→ **Task statement**: Only the lines below from the one containing "邵合力。淡之率所領出次近郊。" to the one containing "願徙賊餘黨數百家於彭城、壽陽、青州諸處。二年，淡之卒，時年四十五。謚曰質子。" should be repeated, both included and unchanged.

→ **Plain-text document sources**:
○ ○ ○
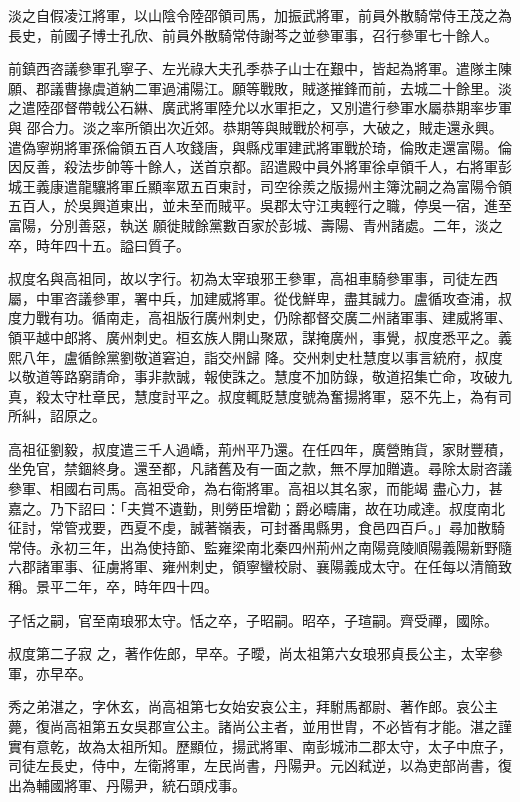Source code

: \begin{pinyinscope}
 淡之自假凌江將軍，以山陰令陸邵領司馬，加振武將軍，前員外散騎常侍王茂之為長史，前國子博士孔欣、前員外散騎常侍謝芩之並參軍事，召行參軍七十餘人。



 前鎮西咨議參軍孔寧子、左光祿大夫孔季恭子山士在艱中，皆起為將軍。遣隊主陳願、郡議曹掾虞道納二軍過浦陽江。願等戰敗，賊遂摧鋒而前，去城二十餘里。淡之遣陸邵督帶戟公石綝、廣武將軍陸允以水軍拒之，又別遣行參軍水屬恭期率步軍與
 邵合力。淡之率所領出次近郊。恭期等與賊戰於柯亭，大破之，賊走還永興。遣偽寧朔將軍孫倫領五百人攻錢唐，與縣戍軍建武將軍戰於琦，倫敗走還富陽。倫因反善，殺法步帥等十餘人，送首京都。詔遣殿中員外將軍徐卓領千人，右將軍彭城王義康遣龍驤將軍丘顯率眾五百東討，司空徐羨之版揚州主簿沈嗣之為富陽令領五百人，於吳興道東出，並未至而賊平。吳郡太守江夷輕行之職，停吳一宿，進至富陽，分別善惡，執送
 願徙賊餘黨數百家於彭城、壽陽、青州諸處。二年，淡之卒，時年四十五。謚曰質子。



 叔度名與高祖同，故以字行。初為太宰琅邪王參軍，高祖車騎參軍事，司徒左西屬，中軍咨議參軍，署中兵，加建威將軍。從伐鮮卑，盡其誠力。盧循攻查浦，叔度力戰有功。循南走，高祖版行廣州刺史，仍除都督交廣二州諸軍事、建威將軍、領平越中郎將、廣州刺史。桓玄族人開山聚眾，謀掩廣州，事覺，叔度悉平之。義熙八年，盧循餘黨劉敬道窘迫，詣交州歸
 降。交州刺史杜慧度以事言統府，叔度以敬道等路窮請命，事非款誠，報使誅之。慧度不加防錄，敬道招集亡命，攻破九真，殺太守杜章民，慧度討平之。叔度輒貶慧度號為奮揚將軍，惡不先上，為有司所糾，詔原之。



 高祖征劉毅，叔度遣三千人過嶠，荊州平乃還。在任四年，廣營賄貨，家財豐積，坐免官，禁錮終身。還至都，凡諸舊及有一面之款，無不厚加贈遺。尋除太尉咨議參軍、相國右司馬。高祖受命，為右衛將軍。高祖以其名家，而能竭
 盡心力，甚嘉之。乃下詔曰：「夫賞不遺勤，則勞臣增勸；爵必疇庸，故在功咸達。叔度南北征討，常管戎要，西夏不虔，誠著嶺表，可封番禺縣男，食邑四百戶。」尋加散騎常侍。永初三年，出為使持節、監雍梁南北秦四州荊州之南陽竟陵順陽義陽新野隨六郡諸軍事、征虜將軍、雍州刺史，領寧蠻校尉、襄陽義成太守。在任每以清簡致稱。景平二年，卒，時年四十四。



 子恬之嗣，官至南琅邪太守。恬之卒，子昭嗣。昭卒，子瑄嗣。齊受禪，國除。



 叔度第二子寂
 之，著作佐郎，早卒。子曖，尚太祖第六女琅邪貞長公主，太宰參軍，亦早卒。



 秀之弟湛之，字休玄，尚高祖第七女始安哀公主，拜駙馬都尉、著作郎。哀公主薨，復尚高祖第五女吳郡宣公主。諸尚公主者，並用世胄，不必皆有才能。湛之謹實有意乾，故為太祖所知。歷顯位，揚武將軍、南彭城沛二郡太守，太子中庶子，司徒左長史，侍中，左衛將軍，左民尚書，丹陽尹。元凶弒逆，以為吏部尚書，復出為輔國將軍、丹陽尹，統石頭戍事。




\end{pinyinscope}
○ ○ ○
→ **Expected answer**:
 邵合力。淡之率所領出次近郊。恭期等與賊戰於柯亭，大破之，賊走還永興。遣偽寧朔將軍孫倫領五百人攻錢唐，與縣戍軍建武將軍戰於琦，倫敗走還富陽。倫因反善，殺法步帥等十餘人，送首京都。詔遣殿中員外將軍徐卓領千人，右將軍彭城王義康遣龍驤將軍丘顯率眾五百東討，司空徐羨之版揚州主簿沈嗣之為富陽令領五百人，於吳興道東出，並未至而賊平。吳郡太守江夷輕行之職，停吳一宿，進至富陽，分別善惡，執送
 願徙賊餘黨數百家於彭城、壽陽、青州諸處。二年，淡之卒，時年四十五。謚曰質子。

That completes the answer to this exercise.